Nearing the three-and-a-half hour mark at the Barrymore Awards, one of the presenters said: "Because of the time, let’s forget the script and just get to the names." A good idea, but it was too late. This was the most tedious Barrymore production ever, and a half-hour longer than last year’s.
It isn’t just that the proceedings were long and without an intermission. They were full of inside references that alienate most of the audience, including me (and I know many of the people who are involved, so imagine how it must put off the more casual theater-goer who doesn’t know the references). One of the main reasons for having an awards ceremony is to show off Philadelphia theatrical excellence to the public, to win new friends. This isn’t the way to accomplish that.
Who died, and how?
One example: A series of promotional videos for the nominated plays. When an unidentified face would appear on the screen, yelps and screams would rise from a few dozen delighted attendees. The rest of us didn’t know who was on screen, nor why.
Later, during a memorial salute to three members of the community who died in the past year, photos were projected while Rob Evans sang John Bucchino’s inspirational ballad, "Better Than I." But nothing was said, or projected, to explain who died, or how, or what they represented. If you didn’t know, for example, that Veronica Griego was a vibrant young woman who combined a wicked wit with writing, organizational and promotional talents, and that she died alone in an automobile accident coming home from a play, those photos were almost meaningless.
Vince Marini directed for the second year in a row. He used his contacts to bring internationally-known figures like Rob Evans, Jarrod Emick, Frank Wildhorn and Jack Murphy, and he demonstrated creativity and cleverness, as he did in 2005. But this year Marini failed to rein in some long-winded speakers, and the production plodded. Countless spokesmen told us that the Philly theater community is great. Won’t they please shut up and show us what’s great?
Uses and misuses of music
The Tony Awards learned years ago to use music to entertain the audience. The best directors in the world tried and failed to find ways of excerpting non-musical plays, or of explaining them. So now they avoid that and go to song.
The Kennedy Center also stresses music, even when inducting non-musical artists. Somehow they find singers capable of illuminating the contributions of the honored actor or writer. Watch the Kennedy telecasts and you’ll see that each honoree is introduced in a talking segment that lasts no more than two minutes; then we’re into the music.
In contrast, at the 2006 Barrymores the clock ticked off 52 minutes before we saw our first rousing musical number. (I deliberately exclude the innocuous opening song.) The Lifetime Achievement Award devoted almost 15 minutes to comments about Robert Hedley, who then took another 15 minutes to acknowledge the award.
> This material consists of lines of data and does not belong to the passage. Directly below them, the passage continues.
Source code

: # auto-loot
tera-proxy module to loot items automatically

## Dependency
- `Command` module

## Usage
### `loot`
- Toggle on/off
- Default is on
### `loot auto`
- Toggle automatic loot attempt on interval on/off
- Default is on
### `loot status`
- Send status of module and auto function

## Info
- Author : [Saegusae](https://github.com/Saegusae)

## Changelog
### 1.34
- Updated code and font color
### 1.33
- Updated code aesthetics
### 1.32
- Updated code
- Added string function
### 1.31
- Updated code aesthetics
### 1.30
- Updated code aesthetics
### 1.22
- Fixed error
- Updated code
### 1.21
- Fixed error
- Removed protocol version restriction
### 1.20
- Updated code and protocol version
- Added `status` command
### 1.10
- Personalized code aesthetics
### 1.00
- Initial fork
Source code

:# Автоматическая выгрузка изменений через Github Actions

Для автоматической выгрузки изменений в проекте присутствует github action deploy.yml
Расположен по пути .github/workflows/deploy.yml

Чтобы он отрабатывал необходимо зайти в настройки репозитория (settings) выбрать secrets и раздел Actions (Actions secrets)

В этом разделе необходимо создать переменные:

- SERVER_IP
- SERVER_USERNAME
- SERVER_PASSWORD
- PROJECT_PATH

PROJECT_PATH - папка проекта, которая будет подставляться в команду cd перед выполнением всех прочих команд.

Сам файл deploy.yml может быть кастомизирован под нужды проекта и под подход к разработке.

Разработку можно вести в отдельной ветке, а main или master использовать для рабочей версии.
This from a man honored for his supposed sense of timing and theatricality.
Like a Bar Mitzvah
Another tedious interlude was the thank-you from ComedySportz for its "Special Recognition" as each member of its board repeated what others already said. They even exhorted everyone in the audience who ever saw one of their shows to stand. I thought I was at a Bat Mitzvah and the kid was going to ask all her friends to please come up and help light a candle.
There were some excellent moments: Ben Dibble winning the Emerging Artist award and leaping across the stage with palpable enthusiasm. A classy acceptance by Michael Hollinger of his deserved award as author of the year’s best play, Opus. Terry Nolen for his consummate professionalism.
And, yes, the music: Jarrod Emick singing, "I’ve Got Things to Say," which showcased the Broadway pizzaz of Waiting For the Moon. Hilarious Scott Greer and adorable Erin Weaver in a number that demonstrated the cleverness of A Murder, A Mystery, & A Marriage: A Mark Twain Musical Melodrama. Tony Braithwaite reprised his anthem from A Funny Thing Happened on the Way to the Forum, and Nova Payton showed clearly that she was the best actress in a musical – although the voters gave that award to someone else – as she belted "And I Am Telling You I’m Not Going" from Dreamgirls.
And as for Winesburg, Ohio...
But the oh-so-serious ballad from Winesburg, Ohio failed to convince us that the show deserved to be Best Musical or honored for Best Original Music. Incidentally, how many audience members noticed that the orchestra couldn’t remember anything from the Winesburg score as its victory was announced, so instead the band played "My Shining Hour," a Harold Arlen tune from a 1943 film?
To be sure, there’s a certain sweetness to seeing young people who work in theater for meager wages dressing up in their prom gowns and enjoying a festive occasion. But they whooped indiscriminately for everyone connected to their home team. Host Mary Martello asked the cheerleaders to please "sit on your hands" and withhold applause until all nominees names have been read, but her request was ignored.
Martello was competent. But why not hire an emcee who seems born to be the emcee? Remember when the Academy Awards used Johnny Carson as its host year after year? Why not bring back Philly’s best Carson impersonator, the outrageously funny Tony Braithwaite? Bypassing him seems like a pointless change just for the sake of change.